Справедливости ради мы вынуждены сказать, что, несмотря на глубочайшее уважение прихожан к обращенной Марии Египетской, многие почтенные женщины округи считали, что художник мог бы поместить этот эпизод где-нибудь в другом месте или хотя бы передать его во так бесхитростно; при этом они ссылались на то или, вернее сказать, красноречиво умалчивали о том, что некоторые подробности фрески слишком часто привлекают взоры юных приказчиков, которых их хозяева, суконщики, приводят в церковь по воскресеньям и на праздники.
Бюсси поглядел на Одуэна, тот, на мгновение превратившись в юного приказчика, с превеликим вниманием разглядывал эту фреску.
– Ты что, собирался пробудить во мне анакреонистические мысли твоей часовней святой Марии Египетской? – спросил Бюсси. – Если это так, то ты ошибся.
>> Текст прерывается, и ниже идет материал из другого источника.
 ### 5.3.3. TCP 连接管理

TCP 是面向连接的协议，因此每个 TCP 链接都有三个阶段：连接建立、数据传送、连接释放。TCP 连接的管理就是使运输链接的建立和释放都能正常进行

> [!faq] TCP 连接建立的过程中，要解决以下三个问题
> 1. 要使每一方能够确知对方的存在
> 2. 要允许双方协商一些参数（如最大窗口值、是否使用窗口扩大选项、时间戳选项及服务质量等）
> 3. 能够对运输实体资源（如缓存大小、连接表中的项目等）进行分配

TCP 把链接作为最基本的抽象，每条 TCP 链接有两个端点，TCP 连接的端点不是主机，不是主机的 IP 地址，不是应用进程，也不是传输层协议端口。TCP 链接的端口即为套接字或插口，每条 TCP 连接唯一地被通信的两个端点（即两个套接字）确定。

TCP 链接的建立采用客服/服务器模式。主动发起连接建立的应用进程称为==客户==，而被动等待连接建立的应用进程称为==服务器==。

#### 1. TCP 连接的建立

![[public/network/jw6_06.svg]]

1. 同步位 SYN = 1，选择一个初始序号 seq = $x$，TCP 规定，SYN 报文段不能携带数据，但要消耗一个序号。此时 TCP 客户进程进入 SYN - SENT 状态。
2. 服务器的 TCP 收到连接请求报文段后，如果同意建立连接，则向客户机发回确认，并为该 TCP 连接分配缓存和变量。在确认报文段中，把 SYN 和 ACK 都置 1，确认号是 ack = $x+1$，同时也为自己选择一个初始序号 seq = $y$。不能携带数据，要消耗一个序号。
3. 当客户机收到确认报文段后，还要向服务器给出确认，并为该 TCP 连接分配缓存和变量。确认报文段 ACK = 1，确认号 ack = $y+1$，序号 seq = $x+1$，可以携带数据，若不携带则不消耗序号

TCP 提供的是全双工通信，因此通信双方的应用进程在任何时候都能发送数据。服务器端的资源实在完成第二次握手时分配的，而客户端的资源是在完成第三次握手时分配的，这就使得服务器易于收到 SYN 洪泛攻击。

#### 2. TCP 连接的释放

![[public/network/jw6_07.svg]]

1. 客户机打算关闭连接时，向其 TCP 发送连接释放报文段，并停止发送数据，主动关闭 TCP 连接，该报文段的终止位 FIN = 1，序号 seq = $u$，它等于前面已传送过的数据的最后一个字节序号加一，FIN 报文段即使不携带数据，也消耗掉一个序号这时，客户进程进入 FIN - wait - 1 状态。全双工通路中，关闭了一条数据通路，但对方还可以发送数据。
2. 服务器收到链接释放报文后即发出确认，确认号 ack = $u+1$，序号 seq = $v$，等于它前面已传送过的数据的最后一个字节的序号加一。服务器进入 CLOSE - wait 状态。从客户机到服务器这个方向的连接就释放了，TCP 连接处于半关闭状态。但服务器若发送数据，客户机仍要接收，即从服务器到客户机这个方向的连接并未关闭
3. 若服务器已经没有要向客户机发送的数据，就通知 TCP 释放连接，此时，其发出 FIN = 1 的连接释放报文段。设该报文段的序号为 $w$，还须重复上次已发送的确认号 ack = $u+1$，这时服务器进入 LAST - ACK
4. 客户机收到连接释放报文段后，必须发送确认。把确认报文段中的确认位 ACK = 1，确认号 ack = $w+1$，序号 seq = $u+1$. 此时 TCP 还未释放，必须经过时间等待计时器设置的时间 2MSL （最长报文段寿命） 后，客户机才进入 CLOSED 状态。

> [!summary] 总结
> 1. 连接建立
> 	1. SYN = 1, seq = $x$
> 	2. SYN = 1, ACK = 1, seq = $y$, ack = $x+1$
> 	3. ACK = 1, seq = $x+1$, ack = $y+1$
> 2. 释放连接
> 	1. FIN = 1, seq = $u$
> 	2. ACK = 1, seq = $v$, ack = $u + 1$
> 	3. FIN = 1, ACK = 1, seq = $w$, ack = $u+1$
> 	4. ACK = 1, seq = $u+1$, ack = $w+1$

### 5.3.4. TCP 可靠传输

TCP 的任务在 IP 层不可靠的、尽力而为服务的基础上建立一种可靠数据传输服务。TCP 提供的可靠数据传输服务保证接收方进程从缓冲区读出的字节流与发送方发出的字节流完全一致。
Надо было привести сюда монахов или школьников.
– Боже упаси, – сказал Одуэн. – Omnis cogitatio libi-dinosa cerebrum inficit2.
– А зачем же тогда?..
– Проклятие! Не глаза же выкалывать себе, прежде чем войти сюда.
– Послушай, ведь ты привел меня не для того, чтобы показать мне колени святой Марии Египетской, а с какой-то другой целью, правда?
– Только для этого, черт возьми! – сказал Реми.
– Ну что ж, тогда пойдем, я на них уже насмотрелся.
– Терпение! Служба кончается. Если мы выйдем сейчас, мы обеспокоим молящихся.
И Одуэн легонько придержал Бюсси за локоть.
– Ну вот, все и выходят, – сказал Реми. – Поступим и мы так же, коль вы не возражаете.
Бюсси с заметно безразличным и рассеянным видом направился к двери.
– Да вы этак и святой воды забудете взять. Где ваша голова, черт возьми? – сказал Одуэн.
Бюсси послушно, как ребенок, пошел к колонне, в которую была вделана чаша с освященной водой.
Одуэн воспользовался этим, чтобы сделать условный знак какой-то женщине, и она при виде жеста молодого лекаря, в свою очередь, направилась к той же самой колонне.
Поэтому в тот момент, когда граф поднес руку к чаше в виде раковины, поддерживаемой двумя египтянами из черного мрамора, другая рука, несколько толстоватая и красноватая, но тем не менее несомненно принадлежавшая женщине, протянулась к его пальцам и смочила их очистительной влагой.